> **About this task**
Should a line below contain the word "responsetime", report it.

-=-=-=-=-

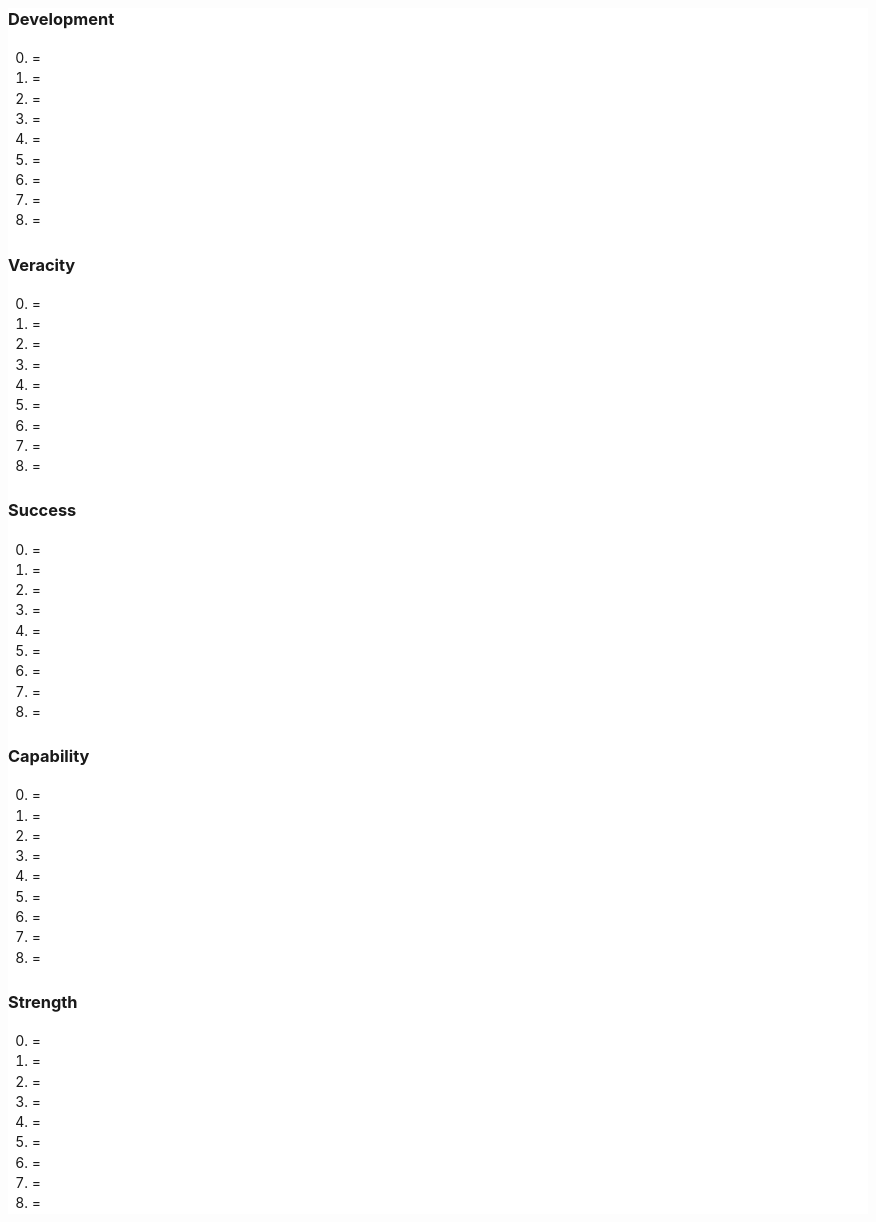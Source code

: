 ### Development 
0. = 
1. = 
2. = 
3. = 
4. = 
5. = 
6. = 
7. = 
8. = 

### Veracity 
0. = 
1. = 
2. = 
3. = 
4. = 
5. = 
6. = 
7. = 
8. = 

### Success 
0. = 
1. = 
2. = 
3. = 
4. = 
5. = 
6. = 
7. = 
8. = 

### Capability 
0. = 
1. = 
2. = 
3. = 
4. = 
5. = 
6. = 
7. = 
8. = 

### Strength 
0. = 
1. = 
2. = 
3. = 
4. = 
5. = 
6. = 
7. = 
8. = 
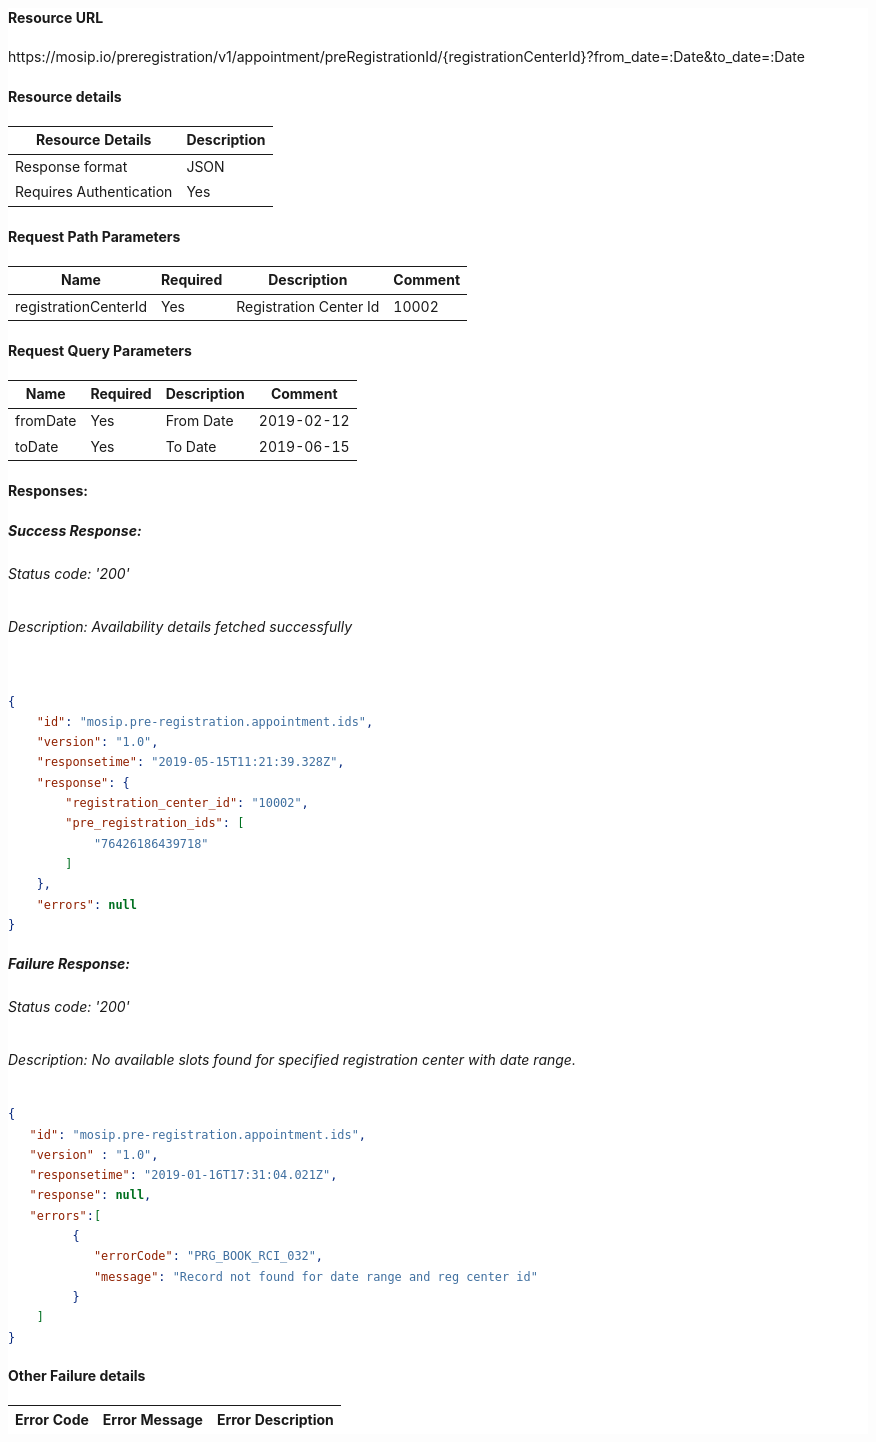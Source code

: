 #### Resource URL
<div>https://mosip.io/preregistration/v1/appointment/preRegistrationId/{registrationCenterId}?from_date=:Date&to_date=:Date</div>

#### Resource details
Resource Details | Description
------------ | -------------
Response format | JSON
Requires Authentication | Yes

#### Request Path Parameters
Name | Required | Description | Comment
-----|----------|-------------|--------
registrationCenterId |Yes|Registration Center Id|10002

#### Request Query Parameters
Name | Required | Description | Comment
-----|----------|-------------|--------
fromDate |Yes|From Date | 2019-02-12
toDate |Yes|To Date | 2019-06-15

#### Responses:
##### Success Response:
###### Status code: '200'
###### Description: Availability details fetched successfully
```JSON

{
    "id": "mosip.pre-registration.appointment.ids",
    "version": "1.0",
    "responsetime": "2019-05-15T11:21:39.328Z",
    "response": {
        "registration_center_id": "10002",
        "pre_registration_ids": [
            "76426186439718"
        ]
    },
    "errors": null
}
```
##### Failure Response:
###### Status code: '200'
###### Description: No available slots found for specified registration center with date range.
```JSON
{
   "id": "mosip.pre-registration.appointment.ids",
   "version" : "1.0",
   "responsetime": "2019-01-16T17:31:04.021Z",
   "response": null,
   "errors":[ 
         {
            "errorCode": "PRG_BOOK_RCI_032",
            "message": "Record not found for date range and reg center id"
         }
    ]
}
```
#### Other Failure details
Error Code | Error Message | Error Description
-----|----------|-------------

-=-=-=-=-

> **Response to this task**
    "responsetime": "2019-05-15T11:21:39.328Z",
   "responsetime": "2019-01-16T17:31:04.021Z",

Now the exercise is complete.